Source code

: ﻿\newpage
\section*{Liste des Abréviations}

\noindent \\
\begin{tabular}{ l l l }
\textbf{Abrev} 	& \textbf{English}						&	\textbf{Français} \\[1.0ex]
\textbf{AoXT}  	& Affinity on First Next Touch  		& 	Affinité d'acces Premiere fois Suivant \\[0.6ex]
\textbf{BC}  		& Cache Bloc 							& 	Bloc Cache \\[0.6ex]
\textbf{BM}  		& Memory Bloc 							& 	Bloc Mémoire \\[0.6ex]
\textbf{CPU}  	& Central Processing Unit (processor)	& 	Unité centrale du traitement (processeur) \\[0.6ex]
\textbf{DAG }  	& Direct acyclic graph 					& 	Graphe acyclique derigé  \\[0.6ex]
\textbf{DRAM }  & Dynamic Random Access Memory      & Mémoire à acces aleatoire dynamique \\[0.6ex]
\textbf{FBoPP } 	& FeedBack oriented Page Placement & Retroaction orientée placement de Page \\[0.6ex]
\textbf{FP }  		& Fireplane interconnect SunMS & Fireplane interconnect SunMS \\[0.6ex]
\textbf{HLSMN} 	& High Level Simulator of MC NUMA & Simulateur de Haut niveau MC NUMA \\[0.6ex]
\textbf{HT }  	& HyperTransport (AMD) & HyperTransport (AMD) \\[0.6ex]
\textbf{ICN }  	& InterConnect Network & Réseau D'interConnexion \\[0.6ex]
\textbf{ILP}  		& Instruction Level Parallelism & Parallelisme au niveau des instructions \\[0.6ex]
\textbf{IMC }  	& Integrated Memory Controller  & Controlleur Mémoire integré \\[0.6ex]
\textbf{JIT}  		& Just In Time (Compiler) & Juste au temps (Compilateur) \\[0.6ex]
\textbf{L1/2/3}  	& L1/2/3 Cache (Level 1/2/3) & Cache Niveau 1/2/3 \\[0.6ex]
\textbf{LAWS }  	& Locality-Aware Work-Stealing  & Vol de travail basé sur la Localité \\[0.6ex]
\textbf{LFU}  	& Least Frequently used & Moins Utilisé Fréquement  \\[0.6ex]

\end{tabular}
· · · · ·
WHAT YOU NEED TO DO: The whole of the material should be restated word for word.

ANSWER TO THE PROBLEM:
Source code

: ﻿\newpage
\section*{Liste des Abréviations}

\noindent \\
\begin{tabular}{ l l l }
\textbf{Abrev} 	& \textbf{English}						&	\textbf{Français} \\[1.0ex]
\textbf{AoXT}  	& Affinity on First Next Touch  		& 	Affinité d'acces Premiere fois Suivant \\[0.6ex]
\textbf{BC}  		& Cache Bloc 							& 	Bloc Cache \\[0.6ex]
\textbf{BM}  		& Memory Bloc 							& 	Bloc Mémoire \\[0.6ex]
\textbf{CPU}  	& Central Processing Unit (processor)	& 	Unité centrale du traitement (processeur) \\[0.6ex]
\textbf{DAG }  	& Direct acyclic graph 					& 	Graphe acyclique derigé  \\[0.6ex]
\textbf{DRAM }  & Dynamic Random Access Memory      & Mémoire à acces aleatoire dynamique \\[0.6ex]
\textbf{FBoPP } 	& FeedBack oriented Page Placement & Retroaction orientée placement de Page \\[0.6ex]
\textbf{FP }  		& Fireplane interconnect SunMS & Fireplane interconnect SunMS \\[0.6ex]
\textbf{HLSMN} 	& High Level Simulator of MC NUMA & Simulateur de Haut niveau MC NUMA \\[0.6ex]
\textbf{HT }  	& HyperTransport (AMD) & HyperTransport (AMD) \\[0.6ex]
\textbf{ICN }  	& InterConnect Network & Réseau D'interConnexion \\[0.6ex]
\textbf{ILP}  		& Instruction Level Parallelism & Parallelisme au niveau des instructions \\[0.6ex]
\textbf{IMC }  	& Integrated Memory Controller  & Controlleur Mémoire integré \\[0.6ex]
\textbf{JIT}  		& Just In Time (Compiler) & Juste au temps (Compilateur) \\[0.6ex]
\textbf{L1/2/3}  	& L1/2/3 Cache (Level 1/2/3) & Cache Niveau 1/2/3 \\[0.6ex]
\textbf{LAWS }  	& Locality-Aware Work-Stealing  & Vol de travail basé sur la Localité \\[0.6ex]
\textbf{LFU}  	& Least Frequently used & Moins Utilisé Fréquement  \\[0.6ex]

\end{tabular}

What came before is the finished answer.